ROCK’N’ROLL de Guillaume Canet

La jeunesse est un naufrage. Guillaume Canet joue dans des films mous, porte des pulls moches, sa gow achète des potagers d’intérieur et s’exerce à l’accent québécois pour jouer dans le prochain film de Satan Xavier Dolan. Pour des raisons scénaristiques, toutes les personnes de moins de 30 ans qu’il croise lui répètent qu’il est vieux, y compris Kev Adams, et là, c’en est trop, c’est le signal de départ pour une plongée implacable dans l’enfer de l’autodérision contrôlée.

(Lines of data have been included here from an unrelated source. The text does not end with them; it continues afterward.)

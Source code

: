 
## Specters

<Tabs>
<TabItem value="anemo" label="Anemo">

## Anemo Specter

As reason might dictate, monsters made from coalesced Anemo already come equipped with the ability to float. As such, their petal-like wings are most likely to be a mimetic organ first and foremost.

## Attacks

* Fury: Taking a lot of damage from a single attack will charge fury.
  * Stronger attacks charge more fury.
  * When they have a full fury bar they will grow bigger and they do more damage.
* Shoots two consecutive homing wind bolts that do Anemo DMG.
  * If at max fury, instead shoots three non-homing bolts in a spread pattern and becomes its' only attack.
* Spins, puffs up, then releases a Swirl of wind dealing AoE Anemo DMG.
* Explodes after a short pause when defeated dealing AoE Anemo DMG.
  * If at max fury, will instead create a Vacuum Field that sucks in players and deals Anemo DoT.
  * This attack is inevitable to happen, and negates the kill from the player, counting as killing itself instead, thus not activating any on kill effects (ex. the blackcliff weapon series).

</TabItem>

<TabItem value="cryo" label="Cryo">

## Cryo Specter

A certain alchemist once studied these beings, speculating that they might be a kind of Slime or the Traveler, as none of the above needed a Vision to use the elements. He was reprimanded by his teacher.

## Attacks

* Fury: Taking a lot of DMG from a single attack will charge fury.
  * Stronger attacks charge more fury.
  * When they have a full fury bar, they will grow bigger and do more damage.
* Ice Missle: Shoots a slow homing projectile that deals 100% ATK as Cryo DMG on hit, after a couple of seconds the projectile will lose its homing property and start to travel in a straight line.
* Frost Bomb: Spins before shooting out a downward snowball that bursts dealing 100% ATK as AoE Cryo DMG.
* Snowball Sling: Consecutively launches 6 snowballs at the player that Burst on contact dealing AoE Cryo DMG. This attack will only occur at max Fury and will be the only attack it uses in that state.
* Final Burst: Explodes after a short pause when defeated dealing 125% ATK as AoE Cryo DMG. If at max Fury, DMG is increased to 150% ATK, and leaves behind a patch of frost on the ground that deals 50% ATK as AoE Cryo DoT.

Les Petits Mouchoirs origins

Quelque part, une parabole audacieuse sur le mal que Kev Adams fait au cinéma français. Grand classique des acteurs passés derrière la caméra, l’autoportrait de l’artiste en loser, exercice psychanalytico-cathartique permettant au pauvre pitchoune privilégié en plein doute d’exorciser sa peur de perdre, de vieillir, de ne plus pécho. En fait, ce registre n’a été créé que pour une seule personne suffisamment géniale, égocentrée, vaniteuse, odieuse, et en même temps dotée du recul indispensable pour se regarder avec une immense et sublime tristesse. Cette personne s’appelle Edouard Baer, sa trilogie cinématographique ne parle que de ça et si vous ne l’aimez pas, tant pis, tant mieux pour les quelques fans obsessionnels persuadés d’avoir raison contre le monde entier. En parlant de vase clos, let’s go back to Guillaume fucking Canet.
Dans l’abominable Les Petits Mouchoirs, il exprimait ses doutes et interrogations de Guillaume Canet sur son être Guillaume Canet au monde rempli de bourgeois passablement égoïstes. Le film intimait l’ordre de chialer au diapason de Guillaume noircissant les pages d’un script pour lequel il disait avoir tout donné. Rock’n’Roll demande plus sympathiquement à son spectateur de rire du spectacle malaisant de son Guillaume Canet sur la corde quand même un peu raide. Si tout le monde avait le niveau de vie ou le degré d’insouciance des seuls personnages qu’il parvient à décrire, cette crise de la quarantaine bâtie exclusivement sur un problème d’ego aurait pu charmer. Mais en l’état, en 2017, en France, avec ce qui nous attend, personne n’a le temps pour ça. Réclamer de l’attention de la sorte sous couvert d’une pseudo mise en danger devient franchement obscène. Le pire, c’est qu’au bout d’une heure et demie crispante à s’en cacher le visage dans ses vêtements, il se passe quelque chose. Le train corail Guillaume Canet se paie une sortie de route et dévale les talus vers un ailleurs possiblement chaotique, peut-être inédit, le malaise prend une consistance inattendue… pendant cinq minutes. La distance de sécurité se réinstalle d’elle-même pour préparer le terrain à la plus grande dégueulasserie du film : son épilogue valide, non sans complaisance, tout le pétage de plomb du personnage principal. Yep. Il ne suffit pas de devenir monstrueux, autant entraîner ses proches dans sa chute. Une bien belle morale, ma foi, sur fond de Demis Roussos, c’est toujours plus décalé.